Norman Gillies, former director of Sabhal Mor Ostaig, said: “In my twenty-five years at Sabhal Mòr Ostaig I got to know Duncan well and I am full of admiration for what he has achieved for the Sleat community over many years.
“During my time as Director of Sabhal Mòr Ostaig I worked closely with Duncan in his role at SEALL, and as an individual promoting the arts and rural development.
“The respect I had for Duncan meant that Sabhal Mòr Ostaig buildings were made available to him for any events that he wished to promote. We saw this co-operation with Duncan, and SEALL, as fulfilling our role in terms of community engagement.
“The partnership that evolved brought great benefit, both social and economic, to the Sleat community.

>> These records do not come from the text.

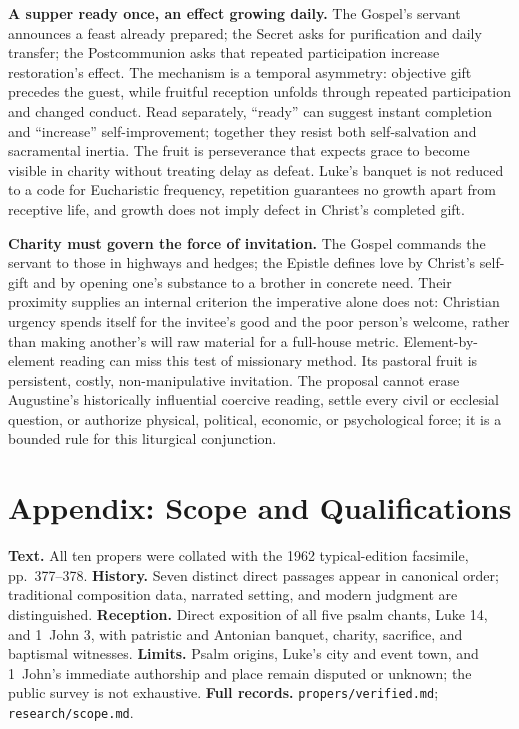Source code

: \begin{deepstudy}
\noindent\textbf{A supper ready once, an effect growing daily.\enspace{}}
The Gospel's servant announces a feast already prepared; the Secret asks for purification and daily transfer; the Postcommunion asks that repeated participation increase restoration's effect. The mechanism is a temporal asymmetry: objective gift precedes the guest, while fruitful reception unfolds through repeated participation and changed conduct. Read separately, ``ready'' can suggest instant completion and ``increase'' self-improvement; together they resist both self-salvation and sacramental inertia. The fruit is perseverance that expects grace to become visible in charity without treating delay as defeat. Luke's banquet is not reduced to a code for Eucharistic frequency, repetition guarantees no growth apart from receptive life, and growth does not imply defect in Christ's completed gift.

\noindent\textbf{Charity must govern the force of invitation.\enspace{}}
The Gospel commands the servant to  those in highways and hedges; the Epistle defines love by Christ's self-gift and by opening one's substance to a brother in concrete need. Their proximity supplies an internal criterion the imperative alone does not: Christian urgency spends itself for the invitee's good and the poor person's welcome, rather than making another's will raw material for a full-house metric. Element-by-element reading can miss this test of missionary method. Its pastoral fruit is persistent, costly, non-manipulative invitation. The proposal cannot erase Augustine's historically influential coercive reading, settle every civil or ecclesial question, or authorize physical, political, economic, or psychological force; it is a bounded rule for this liturgical conjunction.


\section*{Appendix: Scope and Qualifications}

\begin{studyframe}
\textbf{Text.} All ten propers were collated with the 1962 typical-edition facsimile, pp.~377--378. \textbf{History.} Seven distinct direct passages appear in canonical order; traditional composition data, narrated setting, and modern judgment are distinguished. \textbf{Reception.} Direct exposition of all five psalm chants, Luke 14, and 1~John 3, with patristic and Antonian banquet, charity, sacrifice, and baptismal witnesses. \textbf{Limits.} Psalm origins, Luke's city and event town, and 1~John's immediate authorship and place remain disputed or unknown; the public survey is not exhaustive. \textbf{Full records.} \nolinkurl{propers/verified.md}; \nolinkurl{research/scope.md}.
\end{studyframe}


\end{deepstudy}
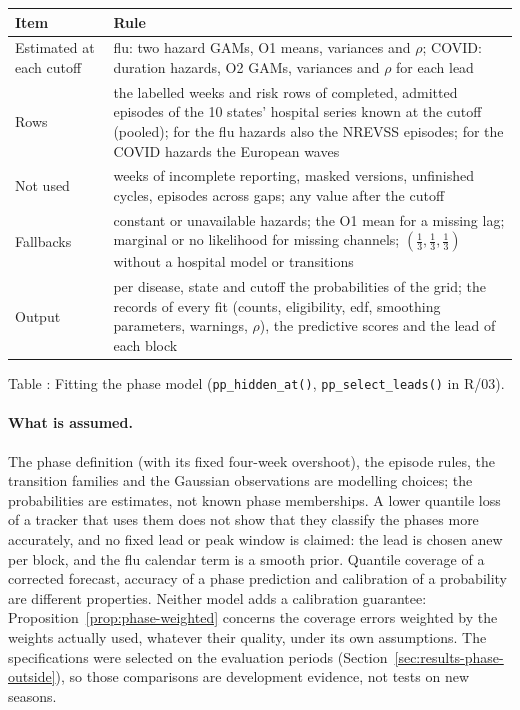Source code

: \documentclass[11pt,a4paper]{article}
\theoremstyle{definition}
\theoremstyle{remark}
\begin{document}
\begin{center}
\small
\begin{tabularx}{\linewidth}{@{}p{2.8cm}X@{}}
\toprule
Item & Rule\\
\midrule
Estimated at each cutoff & flu: two hazard GAMs, O1 means, variances and
$\rho$; COVID: duration hazards, O2 GAMs, variances and $\rho$ for each lead\\
Rows & the labelled weeks and risk rows of completed, admitted episodes of
the 10 states' hospital series known at the cutoff (pooled); for the flu
hazards also the NREVSS episodes; for the COVID hazards the European waves\\
Not used & weeks of incomplete reporting, masked versions, unfinished cycles,
episodes across gaps; any value after the cutoff\\
Fallbacks & constant or unavailable hazards; the O1 mean for a missing lag;
marginal or no likelihood for missing channels; $(\frac13,\frac13,\frac13)$
without a hospital model or transitions\\
Output & per disease, state and cutoff the probabilities of the grid; the
records of every fit (counts, eligibility, edf, smoothing parameters,
warnings, $\rho$), the predictive scores and the lead of each block\\
\bottomrule
\end{tabularx}
\end{center}
\label{tab:phase-fitting}
\begin{center}\small Table \thetable: Fitting the phase model
(\texttt{pp\_hidden\_at()}, \texttt{pp\_select\_leads()} in R/03).
\end{center}

\paragraph{What is assumed.}
The phase definition (with its fixed four-week overshoot), the episode
rules, the transition families and the Gaussian observations are modelling
choices; the probabilities are estimates, not known phase memberships. A
lower quantile loss of a tracker that uses them does not show that they
classify the phases more accurately, and no fixed lead or peak window is
claimed: the lead is chosen anew per block, and the flu calendar term is a
smooth prior. Quantile coverage of a corrected forecast, accuracy of a phase
prediction and calibration of a probability are different properties.
Neither model adds a calibration guarantee:
Proposition~\ref{prop:phase-weighted} concerns the coverage errors weighted by
the weights actually used, whatever their quality, under its own
assumptions. The specifications were selected on the evaluation periods
(Section~\ref{sec:results-phase-outside}), so those comparisons are
development evidence, not tests on new seasons.
\end{document}
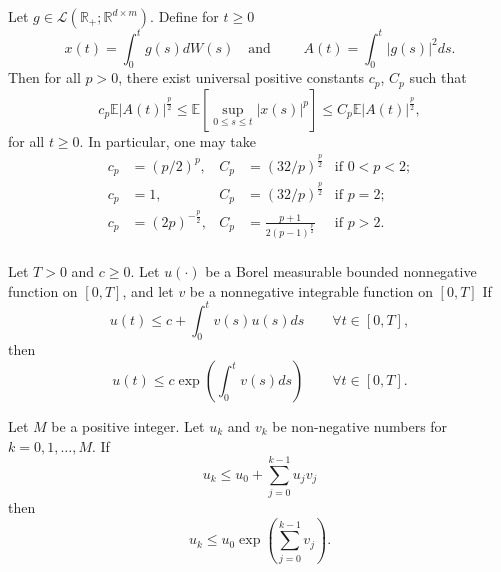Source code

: \documentclass[sort&compress, preprint]{elsarticle}
\theoremstyle{definition}
\theoremstyle{plain}%
\theoremstyle{remark}
\newcommand{\m}[1]{\mathbb{E}#1}
\begin{document}
\begin{appendices}
\begin{bdg}
	Let $g\in \mathcal{L}(\mathbb{R}_+; \mathbb{R}^{d\times m})$. Define for $t\geq 0$
	\begin{equation}
		\label{thm:BDG}
		x(t) = \int_{0}^{t} g(s)dW(s) \quad \text{and } \qquad 
		A(t) = \int_{0}^{t} |g(s)|^2 ds.
	\end{equation}
	Then for all $p>0$, there exist universal positive constants $c_p$, $C_p$ such that
	\begin{equation}
		c_p\m|{A(t)}|^{\frac{p}{2}}
		\leq
		\m \left[
		\sup_{0\leq s \leq t} |x(s)|^p
		\right]
		\leq 
		C_p \m |A(t)|^{\frac{p}{2}},
	\end{equation}
	for all $t\geq 0$.  In particular, one may take
	\begin{align*}
	c_p &= (p/2)^p, & 			 C_p &= (32/p)^{\frac{p}{2}} & \text{if } 0<p<2; \\
	c_p &= 1,       & 			 C_p &= (32/p)^{\frac{p}{2}} & \text{if } p=2; \\
	c_p &= (2p)^{-\frac{p}{2}},& C_p &= \frac{p+1}{2(p-1)^{\frac{p}{2}}} & \text{if } p>2 .\\
	\end{align*}
\end{bdg}

\begin{Gronwall}
	Let $T > 0$ and $c \geq 0$. Let $u(\cdot)$ be a Borel measurable bounded nonnegative function on 
	$[0,T]$, and let $v$ be a nonnegative integrable function on $[0,T]$
	If
	$$
		u(t) \leq c 
		+\int_{0}^{t} v(s)u(s)ds \qquad \forall t \in [0,T],
	$$
	then
	\begin{equation}\label{thm:Gronwall}
		u(t) \leq c\exp
		\left(
		\int_{0}^{t} v(s)ds 
		\right)
		\qquad \forall t \in [0,T].
	\end{equation}
\end{Gronwall}
%
\begin{DiscreteGronwall}
	Let $M$ be a positive integer. Let $u_k$ and $v_k$ be non-negative numbers for $k=0,1,\dots,M$. 
	If
	$$
	u_k\leq u_0 + \sum_{j=0}^{k-1} u_j v_j
	$$
	then
	\begin{equation}
		\label{thm:DiscreteGronwall}
		u_k \leq u_0 
		\exp
		\left(
		\sum_{j=0}^{k-1}v_j
		\right).
	\end{equation}
\end{DiscreteGronwall}
\end{appendices}
\end{document}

Working in conjunction with the Summer School programme at Sabhal Mòr Duncan and his team put together what became Fèis an Eilein, an eclectic mix of events which attracted over three thousand visitors over a packed two-week programme.
“Duncan worked tirelessly, and most of the time for very little return, to ensure that Fèis an Eilein became one of Scotland’s best known and best loved small festivals. He also, of course, managed to find the energy to put on a year-long programme of arts events ranging from welly boot dancers from South Africa to Scottish Opera and some memorable traditional cèilidhs.
“He is a creative, intelligent and caring individual and, whilst he would be the last to seek kudos for what he has made a life’s work in community service, he is more than deserving of public recognition.
“He also has enough chutzpah to present the Cabinet Secretary for Culture, Tourism and External Affairs with a book of Gaelic erotic verse on the occasion of her opening the new SEALL offices.”
This is the second time Duncan has been recognised for his services to the community and performing arts. Last year, he received a Highly Commended Special Award in the 2017 Rural Touring Awards.
The Scottish Traditional Music Hall of Fame is dedicated to giving acknowledgement and recognition to musicians and industry people who, by their dedication and hard work, have supported and influenced the development of Scottish traditional music during their lives. Launched at the Scots Trad Music Awards in December 2005, the membership of the Hall of Fame is added to annually.